Baba Ganoush & The Eggplant Incident
My lack of love for eggplant has been previously mentioned herein. Each summer, though, the tide of eggplant rises along with the other nightshades - tomatoes, peppers - and eventually, a globe or two shows up in our CSA box from T&D Willey and I must dispense with it. This was the week.
That "previously mentioned" link above - to a recipe for Royal Eggplant with Garlic, which is a really delicious smoky roasted eggplant puree with tomatoes, onions, spices and butter - is one of my two ways of coping with eggplant. My other coping mechanism is baba ganoush. Load eggplant up with olive oil, tahini & lemon juice, and really, there's no reason not to eat it.
It's sad that I have two eggplant recipes and a bajillion ways of using just about every other kind of produce, but they are two really good eggplant recipes.
So, not having posted my baba ganoush recipe previously, that's where I headed on Saturday. The heat had broken (it was going to be 104 instead of 112; that's what we mean in Fresno when we say it's going to be "cooler") and so I took some time before the day got really hot to roast the eggplant in the oven.
This occasion is one of those times that I think I should buy a grill to avoid heating up the house with the oven, and then Chimp reminds me that you have to cook on a grill outside. Well, scratch that when it's 110.

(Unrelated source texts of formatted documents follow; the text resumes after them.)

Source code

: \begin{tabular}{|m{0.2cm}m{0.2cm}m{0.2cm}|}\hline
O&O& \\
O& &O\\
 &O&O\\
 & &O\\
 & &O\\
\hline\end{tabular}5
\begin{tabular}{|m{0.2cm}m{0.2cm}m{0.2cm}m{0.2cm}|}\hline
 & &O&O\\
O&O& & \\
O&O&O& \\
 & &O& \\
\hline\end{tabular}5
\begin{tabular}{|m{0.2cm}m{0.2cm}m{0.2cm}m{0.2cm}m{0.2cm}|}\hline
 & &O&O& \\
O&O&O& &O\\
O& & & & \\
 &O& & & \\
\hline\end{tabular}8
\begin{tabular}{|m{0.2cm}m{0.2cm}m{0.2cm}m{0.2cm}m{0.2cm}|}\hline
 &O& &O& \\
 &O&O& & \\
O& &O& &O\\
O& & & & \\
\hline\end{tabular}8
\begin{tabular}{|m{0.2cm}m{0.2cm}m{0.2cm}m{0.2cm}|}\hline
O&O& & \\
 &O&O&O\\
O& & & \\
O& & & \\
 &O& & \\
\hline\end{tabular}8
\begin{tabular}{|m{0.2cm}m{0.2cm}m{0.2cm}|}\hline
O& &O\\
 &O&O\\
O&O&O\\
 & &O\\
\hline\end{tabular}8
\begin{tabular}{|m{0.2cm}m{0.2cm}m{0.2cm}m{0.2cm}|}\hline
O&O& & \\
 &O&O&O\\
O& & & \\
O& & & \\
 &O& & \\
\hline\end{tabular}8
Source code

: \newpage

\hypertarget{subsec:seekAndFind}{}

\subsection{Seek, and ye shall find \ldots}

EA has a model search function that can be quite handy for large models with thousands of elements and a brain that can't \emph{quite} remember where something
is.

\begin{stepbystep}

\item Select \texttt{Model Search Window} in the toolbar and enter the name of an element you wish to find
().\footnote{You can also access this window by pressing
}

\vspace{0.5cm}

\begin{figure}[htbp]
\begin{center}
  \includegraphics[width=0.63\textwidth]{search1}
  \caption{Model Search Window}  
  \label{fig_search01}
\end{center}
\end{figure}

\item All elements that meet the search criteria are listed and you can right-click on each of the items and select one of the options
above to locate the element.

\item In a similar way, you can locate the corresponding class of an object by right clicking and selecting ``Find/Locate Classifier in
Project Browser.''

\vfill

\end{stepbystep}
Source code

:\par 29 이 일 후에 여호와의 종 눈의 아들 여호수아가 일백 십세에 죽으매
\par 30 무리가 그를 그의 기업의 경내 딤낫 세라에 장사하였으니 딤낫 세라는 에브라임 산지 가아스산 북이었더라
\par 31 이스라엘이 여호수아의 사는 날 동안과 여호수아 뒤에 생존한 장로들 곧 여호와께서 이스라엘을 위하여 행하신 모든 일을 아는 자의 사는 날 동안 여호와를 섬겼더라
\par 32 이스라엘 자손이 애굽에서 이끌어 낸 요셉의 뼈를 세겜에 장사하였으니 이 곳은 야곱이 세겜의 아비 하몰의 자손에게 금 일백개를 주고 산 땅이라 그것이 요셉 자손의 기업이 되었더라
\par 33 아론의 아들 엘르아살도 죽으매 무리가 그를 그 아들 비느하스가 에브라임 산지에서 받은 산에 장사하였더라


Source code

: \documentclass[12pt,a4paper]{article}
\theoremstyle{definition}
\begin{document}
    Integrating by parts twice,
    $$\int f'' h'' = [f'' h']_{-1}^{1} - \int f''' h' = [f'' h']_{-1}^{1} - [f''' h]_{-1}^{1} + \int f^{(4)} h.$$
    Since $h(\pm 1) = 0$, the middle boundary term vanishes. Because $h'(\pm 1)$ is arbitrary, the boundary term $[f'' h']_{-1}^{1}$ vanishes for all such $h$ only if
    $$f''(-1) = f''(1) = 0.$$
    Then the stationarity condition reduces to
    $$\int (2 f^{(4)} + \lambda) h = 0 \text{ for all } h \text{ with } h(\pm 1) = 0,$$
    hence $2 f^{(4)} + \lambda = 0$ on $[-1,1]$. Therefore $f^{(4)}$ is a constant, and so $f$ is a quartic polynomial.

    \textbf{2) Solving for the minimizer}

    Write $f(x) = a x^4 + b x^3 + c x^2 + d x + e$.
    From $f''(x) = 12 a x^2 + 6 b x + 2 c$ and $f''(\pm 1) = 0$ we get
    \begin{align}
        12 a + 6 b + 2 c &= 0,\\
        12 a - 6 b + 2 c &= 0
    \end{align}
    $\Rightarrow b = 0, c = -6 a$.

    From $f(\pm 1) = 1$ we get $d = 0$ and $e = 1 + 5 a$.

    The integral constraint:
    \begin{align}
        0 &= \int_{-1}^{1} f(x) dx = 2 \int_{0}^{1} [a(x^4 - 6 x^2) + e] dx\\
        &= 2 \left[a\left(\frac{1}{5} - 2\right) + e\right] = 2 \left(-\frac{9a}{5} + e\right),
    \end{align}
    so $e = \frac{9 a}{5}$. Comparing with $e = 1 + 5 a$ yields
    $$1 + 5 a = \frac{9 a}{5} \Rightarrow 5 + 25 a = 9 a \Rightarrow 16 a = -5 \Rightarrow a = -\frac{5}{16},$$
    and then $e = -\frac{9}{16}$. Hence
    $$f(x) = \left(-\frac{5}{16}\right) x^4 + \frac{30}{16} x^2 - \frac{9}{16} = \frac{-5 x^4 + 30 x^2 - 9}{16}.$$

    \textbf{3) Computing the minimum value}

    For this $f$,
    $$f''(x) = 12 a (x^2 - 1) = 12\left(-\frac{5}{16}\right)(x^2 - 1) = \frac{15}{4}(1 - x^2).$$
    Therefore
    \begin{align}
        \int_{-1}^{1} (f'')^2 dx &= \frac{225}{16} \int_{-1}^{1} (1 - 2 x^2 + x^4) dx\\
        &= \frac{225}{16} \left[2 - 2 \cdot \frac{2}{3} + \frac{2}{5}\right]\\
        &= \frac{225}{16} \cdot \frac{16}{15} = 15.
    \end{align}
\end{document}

I think I could skip buying the grill entirely; just oil the eggplant up and lay it on a well-scrubbed section of patio, then go out and kick it every 30 minutes or so. Come to think of it, why don't I have a solar oven? And along with that, why isn't every roof in this town covered with solar panels? You'd think we could make a mint. I must be missing something.
But I'm getting off track here.
I came home from the market, washed the eggplant, and popped it in the oven to broil while I washed some shallots (for something else) to roast along with the eggplant. I was tossing the shallots in a dish with some grapeseed oil and salt when
POOOFFfffffsssssss.
"Aha," I thought to myself, "That must be the eggplant exploding."
I opened the door. My oven had birthed a Japanese tentacle monster.

Exploding the eggplant was not originally part of my baba ganoush recipe, but if you, like me, are tired or forgetful and omit the step of pricking the eggplant before you place it in the oven, I want you to know that this recipe has been tested with both exploded and intact eggplant on separate occasions, and both kinds work just fine.